As you get older, you gain perspective from the rearview mirror of your life.
What is it about aging that makes women happier as they get older, especially between the ages of 50 to 70?
Recent research from Australia, which followed women for 20 years, attributes some of this to the fact that women received more “me” time as they got older.
And with that “me” time comes a lot of satisfactory revelations.
I spoke to 14 women in their 50s about what they would have done differently when they were younger — if they only knew, what they know now:
“I wished I’d worn sleeveless shirts...” — Kelly J.
“I would tell my younger self to stop being afraid of being lonely. I made so many decisions just to be sure I’d never be without a lover for 10 seconds.” — Barbara S.
“I wouldn’t have started smoking. I thought it was cool — it’s just unhealthy.” — Jill S.
“I would have accepted the receptionist-I-thought-I-was-above position working for the U.S. senator.” — Amy R.
“I wish [I] hadn’t allowed other people’s fears/ignorance to affect me so deeply that I would blunt my ambitions/dreams to please them. It has taken me decades to undo that ‘good girl’ behavior.” — Kecia L.
“I would have concentrated on mastering reading comprehension and interpretation in high school,” says Linda G., a dentist in her mid-50s. “I need to read something three times, and often have to take professional classes over again, when I don’t understand the materials.”
Linda feels that her parents weren’t focused on her education, so it fell through the cracks.

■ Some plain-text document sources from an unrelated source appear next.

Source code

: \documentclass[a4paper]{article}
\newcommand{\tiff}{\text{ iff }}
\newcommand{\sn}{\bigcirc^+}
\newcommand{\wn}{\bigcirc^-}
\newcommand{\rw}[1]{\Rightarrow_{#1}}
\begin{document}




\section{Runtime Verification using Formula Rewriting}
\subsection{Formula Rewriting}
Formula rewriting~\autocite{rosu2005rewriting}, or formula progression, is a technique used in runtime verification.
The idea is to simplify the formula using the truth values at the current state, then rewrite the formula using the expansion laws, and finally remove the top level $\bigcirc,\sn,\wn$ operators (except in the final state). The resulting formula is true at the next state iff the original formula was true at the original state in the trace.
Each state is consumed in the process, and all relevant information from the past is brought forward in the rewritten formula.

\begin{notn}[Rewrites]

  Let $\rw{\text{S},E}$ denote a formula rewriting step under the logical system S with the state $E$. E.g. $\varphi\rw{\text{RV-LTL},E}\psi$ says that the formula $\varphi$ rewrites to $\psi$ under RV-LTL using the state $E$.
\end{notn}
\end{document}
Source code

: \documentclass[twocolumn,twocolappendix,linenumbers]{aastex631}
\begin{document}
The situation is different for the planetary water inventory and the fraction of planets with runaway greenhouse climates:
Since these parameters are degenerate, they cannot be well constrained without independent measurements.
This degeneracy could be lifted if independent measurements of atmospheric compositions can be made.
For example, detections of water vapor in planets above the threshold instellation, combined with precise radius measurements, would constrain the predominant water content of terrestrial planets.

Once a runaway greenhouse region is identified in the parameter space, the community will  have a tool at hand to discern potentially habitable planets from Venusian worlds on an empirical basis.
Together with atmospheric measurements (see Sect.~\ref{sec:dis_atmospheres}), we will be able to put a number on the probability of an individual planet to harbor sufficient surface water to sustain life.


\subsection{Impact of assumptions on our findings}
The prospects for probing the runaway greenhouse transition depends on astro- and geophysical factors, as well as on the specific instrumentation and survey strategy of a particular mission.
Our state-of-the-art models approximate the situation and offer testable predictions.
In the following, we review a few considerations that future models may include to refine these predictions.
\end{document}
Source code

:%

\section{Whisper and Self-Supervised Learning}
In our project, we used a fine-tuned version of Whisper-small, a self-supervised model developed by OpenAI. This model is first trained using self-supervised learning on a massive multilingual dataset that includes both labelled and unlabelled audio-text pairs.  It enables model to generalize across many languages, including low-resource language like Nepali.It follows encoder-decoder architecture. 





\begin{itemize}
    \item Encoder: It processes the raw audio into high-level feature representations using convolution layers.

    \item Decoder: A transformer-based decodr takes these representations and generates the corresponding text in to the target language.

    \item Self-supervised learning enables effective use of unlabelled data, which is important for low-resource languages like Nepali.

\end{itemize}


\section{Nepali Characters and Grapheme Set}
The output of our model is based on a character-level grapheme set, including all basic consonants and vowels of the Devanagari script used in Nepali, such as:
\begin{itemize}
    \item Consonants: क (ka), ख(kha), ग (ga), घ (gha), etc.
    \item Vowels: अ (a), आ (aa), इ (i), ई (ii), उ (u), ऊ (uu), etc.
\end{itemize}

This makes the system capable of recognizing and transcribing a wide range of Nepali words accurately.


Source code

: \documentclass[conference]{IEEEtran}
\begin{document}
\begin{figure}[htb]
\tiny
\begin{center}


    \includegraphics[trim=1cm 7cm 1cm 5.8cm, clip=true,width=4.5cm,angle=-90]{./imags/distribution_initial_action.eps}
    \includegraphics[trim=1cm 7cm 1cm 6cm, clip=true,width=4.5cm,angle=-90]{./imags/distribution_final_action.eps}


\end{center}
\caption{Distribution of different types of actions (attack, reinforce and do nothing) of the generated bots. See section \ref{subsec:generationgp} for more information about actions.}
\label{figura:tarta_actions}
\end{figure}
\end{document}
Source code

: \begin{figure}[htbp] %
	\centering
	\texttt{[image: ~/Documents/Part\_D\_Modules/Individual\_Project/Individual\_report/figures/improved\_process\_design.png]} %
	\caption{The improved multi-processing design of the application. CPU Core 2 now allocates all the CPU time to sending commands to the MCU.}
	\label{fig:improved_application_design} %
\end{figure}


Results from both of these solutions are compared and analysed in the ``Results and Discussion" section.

“I was the third kid. So, my parents loved me but were lax. I’m less confident in predicting what to do with my patients because I struggle to synthesize pieces of information.”
Because of this, Linda deals with an inner struggle.
“I feel like I’ve had to work harder for everything I’ve achieved. That has made me act harsher in wielding my authority because I’m always trying to prove my credibility.”
Andrea J., a best-selling author in her mid-50s, says, “I see that who I was and what I did led me to a satisfying life, but if I changed anything it would be to trust my talents at a far younger age.”
Andrea feels that she wasn’t patient enough with herself.
“I wish I’d realized sooner that I could realize my ambition to write books if I just stuck to it and kept improving. I was so impatient to succeed that I quit and switched courses when success didn’t come quickly.”
Gena R., a hairstylist in her mid-50s feels she took a long time to figure out who she was.
“The way I like to describe the younger me is by comparing myself to Julia Roberts in the movie the ‘Runaway Bride,’ in the scene when she didn’t even know how she liked her eggs… because she liked them however her current man liked his.”
“Like her, I needed to figure out who I was without a man, and how I liked my eggs — no matter how he liked his.”
Gena believes that people thought of her as “the girl behind the chair” who is always happy and can solve all their problems.
But she has transformed.
“I no longer do things I don’t want to do and I’ve given myself permission to say ‘no’ and rest. If I want to sit and watch Hallmark movies all day I do. I surround myself with people I want to be around and stay away from people who suck the life out of me.”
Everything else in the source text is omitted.